If you are going to be wearing the vest over a gambeson, make the vest wider - i.e. take your largest measurement (chest or stomach) while wearing your gambeson. Maille should always be a little bit loose so you can move around easily enough without popping open rings, especially around the armpit area.
It is a good idea to make the vest wider at the back (usually 4 or 5 inches wider than the front) so that arm movement is not restricted. This is reflected upon in this pattern.
Basically, a chainmail shirt should be at least 8 inches bigger than your largest measurement while stretched out. Therefore if you want the shirt to fit a person with a 40 inch chest, make the shirt 48 or more inches around with the weave stretched out.
1. Start with the neck piece. The back should be about 25 inches wide and the front should be about 21 inches wide STRETCHED OUT. This will give you a vest that will end up being 46 inches stretched out. You may need to adjust these measurements a bit. The neck hole should obviously be large enough to fit your head through. This one has a 10 inch wide opening at the back of the neck and uses a V-neck. You can fill in part of the V-neck for extra protection if you like.
2. Next, make front and back panels. The front piece should be the same width as the front section on the neck piece and the back piece should be the same width as the back section on the neck piece. Don't worry about making them the right length just yet. You can always add more to the length of either piece to even things out after you have attached the pieces together.

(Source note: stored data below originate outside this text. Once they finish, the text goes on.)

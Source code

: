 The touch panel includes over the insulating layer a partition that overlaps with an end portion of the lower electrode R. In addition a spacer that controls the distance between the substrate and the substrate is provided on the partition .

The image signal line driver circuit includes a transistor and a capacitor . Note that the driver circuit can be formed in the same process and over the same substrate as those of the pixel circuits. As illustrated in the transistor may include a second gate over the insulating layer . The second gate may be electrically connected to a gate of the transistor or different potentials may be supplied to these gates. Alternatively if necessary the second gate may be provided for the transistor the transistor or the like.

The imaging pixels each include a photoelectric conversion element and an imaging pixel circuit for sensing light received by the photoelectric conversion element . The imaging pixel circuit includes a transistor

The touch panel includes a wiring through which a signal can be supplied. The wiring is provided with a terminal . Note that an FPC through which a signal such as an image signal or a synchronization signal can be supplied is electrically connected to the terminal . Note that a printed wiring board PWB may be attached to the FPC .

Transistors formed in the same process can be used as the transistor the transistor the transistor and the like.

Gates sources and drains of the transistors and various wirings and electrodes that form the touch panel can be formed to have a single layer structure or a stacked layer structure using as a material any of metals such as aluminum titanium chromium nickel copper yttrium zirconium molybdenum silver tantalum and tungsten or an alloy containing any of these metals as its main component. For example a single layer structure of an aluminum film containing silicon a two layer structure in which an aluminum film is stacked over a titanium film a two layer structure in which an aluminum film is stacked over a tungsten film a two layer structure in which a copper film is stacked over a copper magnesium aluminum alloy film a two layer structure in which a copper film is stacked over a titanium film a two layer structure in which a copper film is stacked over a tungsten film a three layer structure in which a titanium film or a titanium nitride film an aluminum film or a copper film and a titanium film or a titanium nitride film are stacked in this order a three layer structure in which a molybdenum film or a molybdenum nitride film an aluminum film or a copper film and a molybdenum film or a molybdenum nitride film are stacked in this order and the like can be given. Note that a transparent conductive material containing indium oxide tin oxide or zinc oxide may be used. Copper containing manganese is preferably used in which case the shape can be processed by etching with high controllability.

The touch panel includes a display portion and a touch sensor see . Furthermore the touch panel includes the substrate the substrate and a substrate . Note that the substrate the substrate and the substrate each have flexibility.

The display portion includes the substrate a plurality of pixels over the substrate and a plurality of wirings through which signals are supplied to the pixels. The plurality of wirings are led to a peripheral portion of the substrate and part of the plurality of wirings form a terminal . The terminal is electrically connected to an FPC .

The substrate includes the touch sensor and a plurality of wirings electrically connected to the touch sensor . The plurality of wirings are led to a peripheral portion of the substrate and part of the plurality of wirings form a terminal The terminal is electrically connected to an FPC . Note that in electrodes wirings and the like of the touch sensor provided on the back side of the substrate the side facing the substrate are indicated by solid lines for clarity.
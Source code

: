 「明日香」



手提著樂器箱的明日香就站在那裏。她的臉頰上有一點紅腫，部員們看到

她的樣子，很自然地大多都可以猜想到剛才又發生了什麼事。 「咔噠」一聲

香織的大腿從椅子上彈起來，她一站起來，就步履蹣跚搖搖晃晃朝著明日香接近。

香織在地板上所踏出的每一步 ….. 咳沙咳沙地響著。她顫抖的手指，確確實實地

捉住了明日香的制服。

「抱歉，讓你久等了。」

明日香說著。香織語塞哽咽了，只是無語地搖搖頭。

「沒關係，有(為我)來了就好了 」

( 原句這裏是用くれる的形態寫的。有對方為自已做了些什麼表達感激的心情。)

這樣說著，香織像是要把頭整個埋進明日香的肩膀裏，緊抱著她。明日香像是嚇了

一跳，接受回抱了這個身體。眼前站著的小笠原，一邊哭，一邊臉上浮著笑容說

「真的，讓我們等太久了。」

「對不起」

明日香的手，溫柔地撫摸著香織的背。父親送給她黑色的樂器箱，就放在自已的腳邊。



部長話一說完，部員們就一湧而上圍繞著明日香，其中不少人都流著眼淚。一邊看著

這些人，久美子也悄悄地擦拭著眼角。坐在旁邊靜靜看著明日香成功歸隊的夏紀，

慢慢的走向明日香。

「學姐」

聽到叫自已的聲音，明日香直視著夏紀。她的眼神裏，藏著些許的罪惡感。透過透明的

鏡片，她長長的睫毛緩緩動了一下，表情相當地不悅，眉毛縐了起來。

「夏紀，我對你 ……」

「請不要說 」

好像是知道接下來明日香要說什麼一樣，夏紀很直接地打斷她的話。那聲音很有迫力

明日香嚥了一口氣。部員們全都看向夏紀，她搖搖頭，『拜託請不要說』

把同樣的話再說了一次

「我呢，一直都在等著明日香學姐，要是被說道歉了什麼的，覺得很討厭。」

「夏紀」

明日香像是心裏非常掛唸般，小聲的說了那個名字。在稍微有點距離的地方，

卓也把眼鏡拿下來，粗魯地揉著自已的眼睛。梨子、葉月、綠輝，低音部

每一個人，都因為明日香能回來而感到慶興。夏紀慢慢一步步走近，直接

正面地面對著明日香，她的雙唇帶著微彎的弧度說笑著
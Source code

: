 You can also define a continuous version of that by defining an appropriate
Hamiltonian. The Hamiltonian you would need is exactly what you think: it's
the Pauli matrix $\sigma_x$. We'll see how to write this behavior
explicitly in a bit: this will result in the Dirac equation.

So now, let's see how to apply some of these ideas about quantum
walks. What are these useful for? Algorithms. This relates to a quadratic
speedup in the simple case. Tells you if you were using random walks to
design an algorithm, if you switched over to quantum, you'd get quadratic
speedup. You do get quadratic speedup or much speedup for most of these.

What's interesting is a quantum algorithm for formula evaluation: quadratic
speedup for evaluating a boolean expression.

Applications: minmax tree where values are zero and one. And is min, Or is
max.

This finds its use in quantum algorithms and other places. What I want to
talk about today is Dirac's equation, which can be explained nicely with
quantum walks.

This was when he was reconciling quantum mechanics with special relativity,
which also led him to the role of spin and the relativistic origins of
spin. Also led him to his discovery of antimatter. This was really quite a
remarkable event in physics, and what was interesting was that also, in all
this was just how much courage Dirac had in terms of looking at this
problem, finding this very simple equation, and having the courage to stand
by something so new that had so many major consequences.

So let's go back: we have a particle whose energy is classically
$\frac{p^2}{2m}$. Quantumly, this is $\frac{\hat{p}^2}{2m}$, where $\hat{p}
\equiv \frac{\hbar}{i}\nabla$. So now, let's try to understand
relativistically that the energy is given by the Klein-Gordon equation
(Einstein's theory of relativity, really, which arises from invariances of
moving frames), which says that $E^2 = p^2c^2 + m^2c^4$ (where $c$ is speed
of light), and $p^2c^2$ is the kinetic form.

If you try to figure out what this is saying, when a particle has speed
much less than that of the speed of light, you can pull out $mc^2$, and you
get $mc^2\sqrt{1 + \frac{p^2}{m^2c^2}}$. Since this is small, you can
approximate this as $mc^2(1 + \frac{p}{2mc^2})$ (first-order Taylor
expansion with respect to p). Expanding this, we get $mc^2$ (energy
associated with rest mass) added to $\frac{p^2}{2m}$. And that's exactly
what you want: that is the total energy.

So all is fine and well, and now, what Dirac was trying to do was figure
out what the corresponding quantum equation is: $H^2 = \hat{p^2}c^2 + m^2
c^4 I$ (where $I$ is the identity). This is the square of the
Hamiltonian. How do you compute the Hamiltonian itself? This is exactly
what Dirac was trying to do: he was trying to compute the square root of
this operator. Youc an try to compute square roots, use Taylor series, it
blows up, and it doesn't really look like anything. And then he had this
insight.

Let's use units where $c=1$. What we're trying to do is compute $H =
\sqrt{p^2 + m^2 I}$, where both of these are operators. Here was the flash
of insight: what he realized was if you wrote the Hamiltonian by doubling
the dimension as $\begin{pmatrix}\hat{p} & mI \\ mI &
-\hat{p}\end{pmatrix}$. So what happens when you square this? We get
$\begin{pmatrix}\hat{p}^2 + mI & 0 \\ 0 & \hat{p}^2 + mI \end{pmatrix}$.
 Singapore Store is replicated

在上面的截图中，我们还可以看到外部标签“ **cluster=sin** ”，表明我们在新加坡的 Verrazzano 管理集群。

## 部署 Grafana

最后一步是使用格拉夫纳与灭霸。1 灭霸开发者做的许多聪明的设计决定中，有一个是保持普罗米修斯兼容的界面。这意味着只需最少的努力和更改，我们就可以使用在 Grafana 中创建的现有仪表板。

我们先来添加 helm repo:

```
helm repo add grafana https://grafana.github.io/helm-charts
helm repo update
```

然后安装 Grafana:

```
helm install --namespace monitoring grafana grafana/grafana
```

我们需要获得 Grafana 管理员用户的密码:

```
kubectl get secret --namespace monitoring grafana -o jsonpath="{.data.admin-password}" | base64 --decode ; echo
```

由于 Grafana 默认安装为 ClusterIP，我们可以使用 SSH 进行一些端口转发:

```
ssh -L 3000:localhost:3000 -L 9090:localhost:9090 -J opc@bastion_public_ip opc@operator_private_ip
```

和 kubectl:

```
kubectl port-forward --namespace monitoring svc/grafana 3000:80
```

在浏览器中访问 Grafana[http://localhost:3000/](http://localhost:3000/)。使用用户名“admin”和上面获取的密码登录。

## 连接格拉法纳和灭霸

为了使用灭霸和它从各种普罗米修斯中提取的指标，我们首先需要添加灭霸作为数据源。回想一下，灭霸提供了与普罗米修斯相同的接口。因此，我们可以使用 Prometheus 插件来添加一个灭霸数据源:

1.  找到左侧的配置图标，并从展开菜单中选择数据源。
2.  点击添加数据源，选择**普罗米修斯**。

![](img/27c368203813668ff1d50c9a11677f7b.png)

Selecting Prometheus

3. Attach the front and back pieces to the neck piece. Make sure the rings lean the same direction in the rows you sew together (if they don't, simply add one more row to the front or back panel).
4. Sew up the sides. Start below where you figure the bottom of your arm hole will be. You can always remove a few more rings afterwards if the arm holes aren't big enough and restrict movement, or add extra rings to make the arm holes smaller.